In the biopic "infinity" about Richard Feynman. (12:54) He computes $\sqrt[3]{1729.03}$ by mental calculation. I guess that he uses linear approximation. That is, he observe that $1728=12^3$. Let $f(x)=\sqrt[3]{x}$. Then $f'(x)=\frac{1}{3\sqrt[3]{x^2}}$ and $f'(1728)=\frac{1}{3\sqrt[3]{1728^2}}=\frac{1}{3\cdot 12^2}$. Therefore, $$\sqrt[3]{1729.03}=f(1729.03)\approx f(1728)+f'(1728)(1729.03-1728)=12+\frac{1.03}{3\cdot 12^2}=12.002384\overline{259}.$$
Question 1. If he used the linear approximation, how did he compute $\frac{1.03}{3\cdot 12^2}=0.002384\overline{259}$ by a mental calculation?
Question 2. If he didn't use the linear approximation, what is another method he might have used?
Feynman tells the story in one of his books of anecdotes.
http://www.ee.ryerson.ca/~elf/abacus/feynman.html
$12$ is a very good first approximation and the linear term of the series expansion suffices to get high precision.
$$ \sqrt[3]{1728 + d} = 12\sqrt[3]{1+x} = 12 + 4x + O(x^2)$$
where $d = 1.03$ and $x = \frac{d}{1728}$ is, in Feynman's words, about 1 part in 2000, so that the error term is of order $10^{-6}$.

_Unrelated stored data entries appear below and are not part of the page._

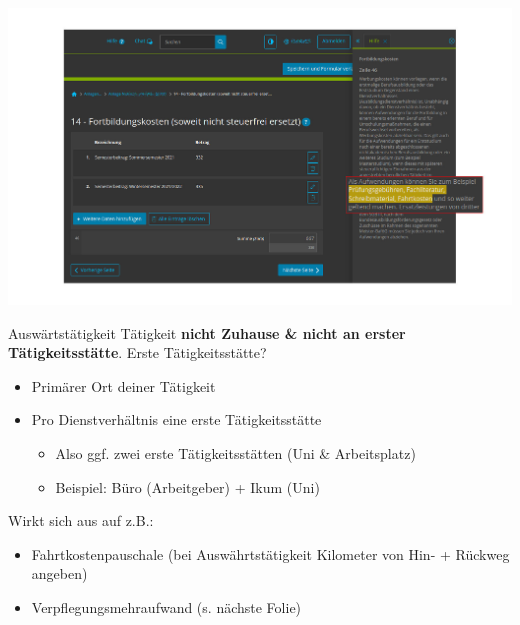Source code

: \documentclass{beamer}
\begin{document}
			\begin{frame}
				\begin{center}
					\vspace{-0.6cm}
					\hspace*{-0.91cm}
					\includegraphics[scale=0.24]{images/elster-fortbildungskosten-3}
				\end{center}
			\end{frame}
		
			\begin{frame}{Auswärtstätigkeit}
				Tätigkeit \textbf{nicht Zuhause \& nicht an erster Tätigkeitsstätte}.\n
				Erste Tätigkeitsstätte?
				\begin{itemize}
					\item Primärer Ort deiner Tätigkeit
					\item Pro Dienstverhältnis eine erste Tätigkeitsstätte
					\begin{itemize}
						\item Also ggf. zwei erste Tätigkeitsstätten (Uni \& Arbeitsplatz)
						\item Beispiel: Büro (Arbeitgeber) + Ikum (Uni)
					\end{itemize}
				\end{itemize}\n\pause
				Wirkt sich aus auf z.B.:
				\begin{itemize}
					\item Fahrtkostenpauschale (bei Auswährtstätigkeit Kilometer von Hin- + Rückweg angeben)
					\item Verpflegungsmehraufwand (s. nächste Folie)
				\end{itemize}
			\end{frame}
		
\end{document}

Feynman says that he computed $12 + \frac{4d}{1728}$ as the approximate value.
He describes that as though $d=1$ for this part of the calculation, so maybe $12 + \frac{1}{432}$ was what he actually computed. By "adding two more digits" (to 12.002) he seems to mean working out the division in the fraction. It could also mean adding (0.03)/432 as two more decimal digits of accuracy to $(12 + 432^{-1})$, which requires only a multiplication by 3 of an already computed quantity 1/432.
Feynman's method is the one that would have been immediate for anyone familiar with the binomial series and with $12^3 = 1728$. He said that knew the latter as ft^3/in^3 and other people might know it from the Ramanujan 1729 story. The other ingredient, as Feynman says in the story, was being good at integer division.